Hacker News new | ask | show | jobs
by hershel 4382 days ago
YZF,why can't we start from an optimized FPGA - i.e. small memory blocks spread all around with massive bandwidth and low latency, and find a way to give decent enough access to the cpu to all that memory ?

And yes i know that the cpu will be the bottleneck, but it will be the bottleneck anyway.

1 comments

I think it boils down to various constraints. If you want high bandwidth low latency you need to be physically close on the chip. Presumably an existing chip is already optimized given those constraints and adding another component in means you need to trade something else off.
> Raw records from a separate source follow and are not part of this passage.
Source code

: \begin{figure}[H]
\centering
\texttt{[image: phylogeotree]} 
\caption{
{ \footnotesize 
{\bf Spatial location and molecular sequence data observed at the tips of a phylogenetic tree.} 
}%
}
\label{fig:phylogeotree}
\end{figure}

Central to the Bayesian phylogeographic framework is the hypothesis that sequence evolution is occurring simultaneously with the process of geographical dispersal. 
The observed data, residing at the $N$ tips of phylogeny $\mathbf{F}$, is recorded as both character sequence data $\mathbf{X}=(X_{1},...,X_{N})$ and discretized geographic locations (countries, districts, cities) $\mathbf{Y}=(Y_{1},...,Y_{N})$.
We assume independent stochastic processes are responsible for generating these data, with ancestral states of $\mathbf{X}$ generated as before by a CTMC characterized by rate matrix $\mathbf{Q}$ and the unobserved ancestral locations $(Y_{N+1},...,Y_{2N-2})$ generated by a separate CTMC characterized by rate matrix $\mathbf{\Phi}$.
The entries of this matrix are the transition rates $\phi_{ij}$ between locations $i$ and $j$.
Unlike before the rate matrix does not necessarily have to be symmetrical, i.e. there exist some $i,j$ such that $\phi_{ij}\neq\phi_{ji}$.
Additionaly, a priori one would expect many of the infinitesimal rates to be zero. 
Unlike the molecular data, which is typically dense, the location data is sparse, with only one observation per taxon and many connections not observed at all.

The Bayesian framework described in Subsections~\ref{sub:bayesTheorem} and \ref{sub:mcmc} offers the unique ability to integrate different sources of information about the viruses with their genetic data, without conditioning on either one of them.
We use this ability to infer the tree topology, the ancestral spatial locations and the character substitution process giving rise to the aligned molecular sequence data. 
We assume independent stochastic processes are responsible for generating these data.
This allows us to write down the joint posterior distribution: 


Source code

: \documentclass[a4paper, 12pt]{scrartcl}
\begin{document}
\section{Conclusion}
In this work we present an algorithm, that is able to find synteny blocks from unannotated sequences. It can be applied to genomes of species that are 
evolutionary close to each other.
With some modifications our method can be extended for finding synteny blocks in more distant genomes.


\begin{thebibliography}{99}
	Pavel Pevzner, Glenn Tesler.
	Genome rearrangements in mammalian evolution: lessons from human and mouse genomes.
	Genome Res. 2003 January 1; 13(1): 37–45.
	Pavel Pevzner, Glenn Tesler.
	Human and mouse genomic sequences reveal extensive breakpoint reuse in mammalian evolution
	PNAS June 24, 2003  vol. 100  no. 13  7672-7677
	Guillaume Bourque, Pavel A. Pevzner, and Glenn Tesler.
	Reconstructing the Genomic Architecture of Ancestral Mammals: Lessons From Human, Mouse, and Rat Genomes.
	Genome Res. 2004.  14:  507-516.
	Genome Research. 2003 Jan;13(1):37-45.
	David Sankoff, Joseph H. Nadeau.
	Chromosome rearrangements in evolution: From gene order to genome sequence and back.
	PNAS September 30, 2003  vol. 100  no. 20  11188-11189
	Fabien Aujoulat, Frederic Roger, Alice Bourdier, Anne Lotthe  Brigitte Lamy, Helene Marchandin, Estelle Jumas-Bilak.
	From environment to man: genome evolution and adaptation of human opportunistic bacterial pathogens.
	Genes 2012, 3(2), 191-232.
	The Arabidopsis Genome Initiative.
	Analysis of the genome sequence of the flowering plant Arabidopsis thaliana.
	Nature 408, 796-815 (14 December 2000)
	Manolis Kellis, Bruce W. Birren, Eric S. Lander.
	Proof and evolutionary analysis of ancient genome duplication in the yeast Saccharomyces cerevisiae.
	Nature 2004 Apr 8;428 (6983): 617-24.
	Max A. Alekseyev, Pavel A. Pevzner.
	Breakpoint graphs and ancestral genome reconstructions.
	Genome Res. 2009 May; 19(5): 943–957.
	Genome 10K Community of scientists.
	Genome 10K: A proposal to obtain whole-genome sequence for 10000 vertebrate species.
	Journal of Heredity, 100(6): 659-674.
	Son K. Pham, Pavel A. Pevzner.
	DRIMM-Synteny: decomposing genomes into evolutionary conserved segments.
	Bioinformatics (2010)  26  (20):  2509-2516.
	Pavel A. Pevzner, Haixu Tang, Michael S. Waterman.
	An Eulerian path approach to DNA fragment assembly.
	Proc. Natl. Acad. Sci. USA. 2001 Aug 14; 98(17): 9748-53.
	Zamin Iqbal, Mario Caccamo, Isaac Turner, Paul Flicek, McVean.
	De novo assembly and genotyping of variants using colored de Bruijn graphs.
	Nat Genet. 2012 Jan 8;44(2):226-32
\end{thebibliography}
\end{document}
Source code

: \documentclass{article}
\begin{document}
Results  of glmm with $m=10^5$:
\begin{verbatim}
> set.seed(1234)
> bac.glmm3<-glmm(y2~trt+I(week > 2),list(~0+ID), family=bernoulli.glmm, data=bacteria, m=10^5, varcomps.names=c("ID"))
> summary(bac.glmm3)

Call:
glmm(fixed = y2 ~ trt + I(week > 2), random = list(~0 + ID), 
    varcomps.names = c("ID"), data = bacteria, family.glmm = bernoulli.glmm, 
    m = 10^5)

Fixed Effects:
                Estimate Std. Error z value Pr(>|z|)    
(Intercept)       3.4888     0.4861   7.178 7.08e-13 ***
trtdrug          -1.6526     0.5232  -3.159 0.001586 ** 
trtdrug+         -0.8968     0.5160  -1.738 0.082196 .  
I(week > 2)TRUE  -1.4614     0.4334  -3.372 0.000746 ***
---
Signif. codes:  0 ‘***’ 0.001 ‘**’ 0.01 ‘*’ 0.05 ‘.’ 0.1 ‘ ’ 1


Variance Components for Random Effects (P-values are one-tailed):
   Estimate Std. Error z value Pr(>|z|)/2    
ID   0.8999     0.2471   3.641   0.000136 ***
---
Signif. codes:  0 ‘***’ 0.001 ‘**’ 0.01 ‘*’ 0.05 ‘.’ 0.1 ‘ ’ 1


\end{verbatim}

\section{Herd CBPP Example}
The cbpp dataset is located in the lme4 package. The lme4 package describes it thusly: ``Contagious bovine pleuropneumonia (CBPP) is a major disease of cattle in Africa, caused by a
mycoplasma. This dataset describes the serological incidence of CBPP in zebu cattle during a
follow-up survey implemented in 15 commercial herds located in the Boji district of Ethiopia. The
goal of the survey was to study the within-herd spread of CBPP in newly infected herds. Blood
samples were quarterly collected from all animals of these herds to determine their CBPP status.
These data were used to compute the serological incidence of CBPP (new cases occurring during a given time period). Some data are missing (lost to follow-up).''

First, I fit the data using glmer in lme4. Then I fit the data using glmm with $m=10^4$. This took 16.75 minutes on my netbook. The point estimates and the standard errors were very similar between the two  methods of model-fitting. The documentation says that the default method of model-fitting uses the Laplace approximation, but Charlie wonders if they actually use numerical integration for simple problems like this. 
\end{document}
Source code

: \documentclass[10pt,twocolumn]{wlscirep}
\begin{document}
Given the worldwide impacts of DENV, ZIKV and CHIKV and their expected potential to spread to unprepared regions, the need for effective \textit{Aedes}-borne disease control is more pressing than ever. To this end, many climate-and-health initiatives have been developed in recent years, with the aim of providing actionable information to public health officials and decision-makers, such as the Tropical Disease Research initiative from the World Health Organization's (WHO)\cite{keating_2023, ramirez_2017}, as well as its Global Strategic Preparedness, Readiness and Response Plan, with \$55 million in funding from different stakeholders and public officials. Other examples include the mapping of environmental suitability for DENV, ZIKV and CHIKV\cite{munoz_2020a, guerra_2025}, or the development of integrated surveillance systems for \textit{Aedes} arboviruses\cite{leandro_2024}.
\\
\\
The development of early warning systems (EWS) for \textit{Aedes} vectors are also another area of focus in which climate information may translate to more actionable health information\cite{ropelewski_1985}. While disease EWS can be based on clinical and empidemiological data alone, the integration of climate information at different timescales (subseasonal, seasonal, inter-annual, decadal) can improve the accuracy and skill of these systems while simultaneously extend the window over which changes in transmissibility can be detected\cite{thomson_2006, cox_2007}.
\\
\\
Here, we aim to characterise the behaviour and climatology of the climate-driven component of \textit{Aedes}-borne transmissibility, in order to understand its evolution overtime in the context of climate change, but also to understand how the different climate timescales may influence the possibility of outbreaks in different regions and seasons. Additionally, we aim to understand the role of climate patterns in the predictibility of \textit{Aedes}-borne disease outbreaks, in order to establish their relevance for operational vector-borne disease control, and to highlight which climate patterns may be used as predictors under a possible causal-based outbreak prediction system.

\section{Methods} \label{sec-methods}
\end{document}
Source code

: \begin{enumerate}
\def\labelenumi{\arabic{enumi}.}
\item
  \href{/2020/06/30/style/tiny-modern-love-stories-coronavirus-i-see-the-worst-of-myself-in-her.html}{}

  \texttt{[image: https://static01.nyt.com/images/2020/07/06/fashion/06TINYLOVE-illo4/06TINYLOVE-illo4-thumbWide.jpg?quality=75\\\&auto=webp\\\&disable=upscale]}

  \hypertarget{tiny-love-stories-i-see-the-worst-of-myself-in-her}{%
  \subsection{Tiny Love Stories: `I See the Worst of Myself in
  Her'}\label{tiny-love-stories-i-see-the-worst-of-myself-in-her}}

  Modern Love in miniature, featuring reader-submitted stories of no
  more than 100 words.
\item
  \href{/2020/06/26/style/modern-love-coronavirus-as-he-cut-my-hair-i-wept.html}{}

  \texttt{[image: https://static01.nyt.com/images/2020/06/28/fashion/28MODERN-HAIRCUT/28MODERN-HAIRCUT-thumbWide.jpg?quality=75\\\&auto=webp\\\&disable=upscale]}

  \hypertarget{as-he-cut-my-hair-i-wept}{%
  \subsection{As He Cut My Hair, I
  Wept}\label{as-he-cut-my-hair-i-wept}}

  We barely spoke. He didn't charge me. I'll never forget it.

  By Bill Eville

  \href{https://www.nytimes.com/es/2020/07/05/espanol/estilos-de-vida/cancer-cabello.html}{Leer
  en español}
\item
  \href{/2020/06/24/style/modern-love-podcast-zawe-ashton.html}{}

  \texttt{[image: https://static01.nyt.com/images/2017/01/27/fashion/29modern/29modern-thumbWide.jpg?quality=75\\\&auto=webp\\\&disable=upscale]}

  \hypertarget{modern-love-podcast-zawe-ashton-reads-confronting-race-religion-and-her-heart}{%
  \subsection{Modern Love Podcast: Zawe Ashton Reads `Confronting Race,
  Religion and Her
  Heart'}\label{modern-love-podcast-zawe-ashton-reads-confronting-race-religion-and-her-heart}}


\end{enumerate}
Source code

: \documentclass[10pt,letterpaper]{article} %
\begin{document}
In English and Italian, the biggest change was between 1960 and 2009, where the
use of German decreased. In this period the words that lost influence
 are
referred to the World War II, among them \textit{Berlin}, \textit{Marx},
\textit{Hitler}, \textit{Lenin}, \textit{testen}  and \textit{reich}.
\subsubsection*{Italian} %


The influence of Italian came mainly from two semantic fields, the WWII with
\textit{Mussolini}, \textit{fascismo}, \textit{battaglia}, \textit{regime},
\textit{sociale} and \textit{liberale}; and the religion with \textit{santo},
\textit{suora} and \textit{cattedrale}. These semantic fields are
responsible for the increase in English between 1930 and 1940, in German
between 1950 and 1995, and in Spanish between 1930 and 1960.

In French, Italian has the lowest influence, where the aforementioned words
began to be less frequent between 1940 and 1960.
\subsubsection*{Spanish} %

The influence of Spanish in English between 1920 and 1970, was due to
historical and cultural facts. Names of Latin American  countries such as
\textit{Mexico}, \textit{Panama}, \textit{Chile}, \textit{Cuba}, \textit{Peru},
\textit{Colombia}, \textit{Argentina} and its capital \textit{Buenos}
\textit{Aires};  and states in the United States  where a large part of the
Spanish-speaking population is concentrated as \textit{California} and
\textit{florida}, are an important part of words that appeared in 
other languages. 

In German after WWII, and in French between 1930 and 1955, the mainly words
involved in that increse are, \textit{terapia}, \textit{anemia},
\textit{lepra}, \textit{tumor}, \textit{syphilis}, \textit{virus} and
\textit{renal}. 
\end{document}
The other thing that I've seen which may or may not apply to the Intel case is that complexity in chip design can be managed more easily by having blocks that connect to standard interfaces. I.e. if you look inside the Xeon it probably looks like a bunch of different chips that were thrown onto the same die with some standard interconnects. Most of the optimization effort goes inside those blocks, e.g. inside a single core, and it's a lot more difficult to add an FPGA closer to the core vs. just throwing it somewhere else on the chip. That is the number of engineers in Intel who are intimately familiar with the innards of the x86 core design and are capable of making these sorts of changes is probably much much lower than the number who are capable of throwing in some external "block" onto the die and tie it into a standard bus.